(Source texts of formatted documents)
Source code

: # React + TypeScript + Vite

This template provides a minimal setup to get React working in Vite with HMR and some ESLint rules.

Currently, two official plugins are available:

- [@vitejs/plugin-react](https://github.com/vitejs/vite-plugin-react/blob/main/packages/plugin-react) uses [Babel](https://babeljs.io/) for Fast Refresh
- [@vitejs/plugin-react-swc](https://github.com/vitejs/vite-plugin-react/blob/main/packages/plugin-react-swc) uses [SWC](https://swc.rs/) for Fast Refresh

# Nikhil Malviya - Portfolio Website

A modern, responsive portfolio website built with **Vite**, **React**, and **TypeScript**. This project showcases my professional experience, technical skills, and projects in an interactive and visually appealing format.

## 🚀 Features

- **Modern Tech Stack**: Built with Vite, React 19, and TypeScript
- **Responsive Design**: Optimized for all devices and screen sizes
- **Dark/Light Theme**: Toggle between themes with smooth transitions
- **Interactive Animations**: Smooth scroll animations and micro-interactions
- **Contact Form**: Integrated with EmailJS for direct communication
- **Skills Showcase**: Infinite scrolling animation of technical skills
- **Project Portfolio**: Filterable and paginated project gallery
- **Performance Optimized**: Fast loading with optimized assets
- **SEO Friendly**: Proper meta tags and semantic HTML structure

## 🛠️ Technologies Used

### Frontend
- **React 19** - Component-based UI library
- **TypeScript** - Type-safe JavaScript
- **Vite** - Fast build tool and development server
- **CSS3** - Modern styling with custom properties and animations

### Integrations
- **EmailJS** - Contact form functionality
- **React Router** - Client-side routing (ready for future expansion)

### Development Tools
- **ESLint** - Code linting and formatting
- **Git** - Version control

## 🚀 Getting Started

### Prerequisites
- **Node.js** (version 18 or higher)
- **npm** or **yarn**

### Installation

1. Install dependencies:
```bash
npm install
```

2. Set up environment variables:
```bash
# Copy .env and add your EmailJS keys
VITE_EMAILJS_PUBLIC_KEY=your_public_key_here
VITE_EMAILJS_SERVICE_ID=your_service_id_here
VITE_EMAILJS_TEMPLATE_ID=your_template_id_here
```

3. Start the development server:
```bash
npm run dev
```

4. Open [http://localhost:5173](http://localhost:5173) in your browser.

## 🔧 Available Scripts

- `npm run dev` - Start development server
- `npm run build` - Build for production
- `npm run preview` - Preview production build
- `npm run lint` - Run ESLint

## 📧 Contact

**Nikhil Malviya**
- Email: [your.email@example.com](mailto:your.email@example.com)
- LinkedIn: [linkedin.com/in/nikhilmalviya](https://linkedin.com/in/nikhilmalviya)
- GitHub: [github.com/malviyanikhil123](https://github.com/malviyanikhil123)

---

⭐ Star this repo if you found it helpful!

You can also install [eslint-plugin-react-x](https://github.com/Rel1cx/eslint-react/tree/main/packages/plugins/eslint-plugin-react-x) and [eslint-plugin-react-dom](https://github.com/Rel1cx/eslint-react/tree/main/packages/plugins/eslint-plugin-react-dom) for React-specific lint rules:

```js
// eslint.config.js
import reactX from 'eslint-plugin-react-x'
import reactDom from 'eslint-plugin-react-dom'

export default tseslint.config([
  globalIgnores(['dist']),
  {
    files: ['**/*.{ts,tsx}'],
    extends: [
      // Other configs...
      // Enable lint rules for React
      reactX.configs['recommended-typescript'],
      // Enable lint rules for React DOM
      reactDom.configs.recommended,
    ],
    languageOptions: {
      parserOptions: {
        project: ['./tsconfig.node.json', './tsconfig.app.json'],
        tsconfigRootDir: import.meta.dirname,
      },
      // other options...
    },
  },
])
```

• _WHAT TO DO_
Send back all the records above word for word.

• _ANSWER BOX_
Source code

: # React + TypeScript + Vite

This template provides a minimal setup to get React working in Vite with HMR and some ESLint rules.

Currently, two official plugins are available:

- [@vitejs/plugin-react](https://github.com/vitejs/vite-plugin-react/blob/main/packages/plugin-react) uses [Babel](https://babeljs.io/) for Fast Refresh
- [@vitejs/plugin-react-swc](https://github.com/vitejs/vite-plugin-react/blob/main/packages/plugin-react-swc) uses [SWC](https://swc.rs/) for Fast Refresh

# Nikhil Malviya - Portfolio Website

A modern, responsive portfolio website built with **Vite**, **React**, and **TypeScript**. This project showcases my professional experience, technical skills, and projects in an interactive and visually appealing format.

## 🚀 Features

- **Modern Tech Stack**: Built with Vite, React 19, and TypeScript
- **Responsive Design**: Optimized for all devices and screen sizes
- **Dark/Light Theme**: Toggle between themes with smooth transitions
- **Interactive Animations**: Smooth scroll animations and micro-interactions
- **Contact Form**: Integrated with EmailJS for direct communication
- **Skills Showcase**: Infinite scrolling animation of technical skills
- **Project Portfolio**: Filterable and paginated project gallery
- **Performance Optimized**: Fast loading with optimized assets
- **SEO Friendly**: Proper meta tags and semantic HTML structure

## 🛠️ Technologies Used

### Frontend
- **React 19** - Component-based UI library
- **TypeScript** - Type-safe JavaScript
- **Vite** - Fast build tool and development server
- **CSS3** - Modern styling with custom properties and animations

### Integrations
- **EmailJS** - Contact form functionality
- **React Router** - Client-side routing (ready for future expansion)

### Development Tools
- **ESLint** - Code linting and formatting
- **Git** - Version control

## 🚀 Getting Started

### Prerequisites
- **Node.js** (version 18 or higher)
- **npm** or **yarn**

### Installation

1. Install dependencies:
```bash
npm install
```

2. Set up environment variables:
```bash
# Copy .env and add your EmailJS keys
VITE_EMAILJS_PUBLIC_KEY=your_public_key_here
VITE_EMAILJS_SERVICE_ID=your_service_id_here
VITE_EMAILJS_TEMPLATE_ID=your_template_id_here
```

3. Start the development server:
```bash
npm run dev
```

4. Open [http://localhost:5173](http://localhost:5173) in your browser.

## 🔧 Available Scripts

- `npm run dev` - Start development server
- `npm run build` - Build for production
- `npm run preview` - Preview production build
- `npm run lint` - Run ESLint

## 📧 Contact

**Nikhil Malviya**
- Email: [your.email@example.com](mailto:your.email@example.com)
- LinkedIn: [linkedin.com/in/nikhilmalviya](https://linkedin.com/in/nikhilmalviya)
- GitHub: [github.com/malviyanikhil123](https://github.com/malviyanikhil123)

---

⭐ Star this repo if you found it helpful!

You can also install [eslint-plugin-react-x](https://github.com/Rel1cx/eslint-react/tree/main/packages/plugins/eslint-plugin-react-x) and [eslint-plugin-react-dom](https://github.com/Rel1cx/eslint-react/tree/main/packages/plugins/eslint-plugin-react-dom) for React-specific lint rules:

```js
// eslint.config.js
import reactX from 'eslint-plugin-react-x'
import reactDom from 'eslint-plugin-react-dom'

export default tseslint.config([
  globalIgnores(['dist']),
  {
    files: ['**/*.{ts,tsx}'],
    extends: [
      // Other configs...
      // Enable lint rules for React
      reactX.configs['recommended-typescript'],
      // Enable lint rules for React DOM
      reactDom.configs.recommended,
    ],
    languageOptions: {
      parserOptions: {
        project: ['./tsconfig.node.json', './tsconfig.app.json'],
        tsconfigRootDir: import.meta.dirname,
      },
      // other options...
    },
  },
])
```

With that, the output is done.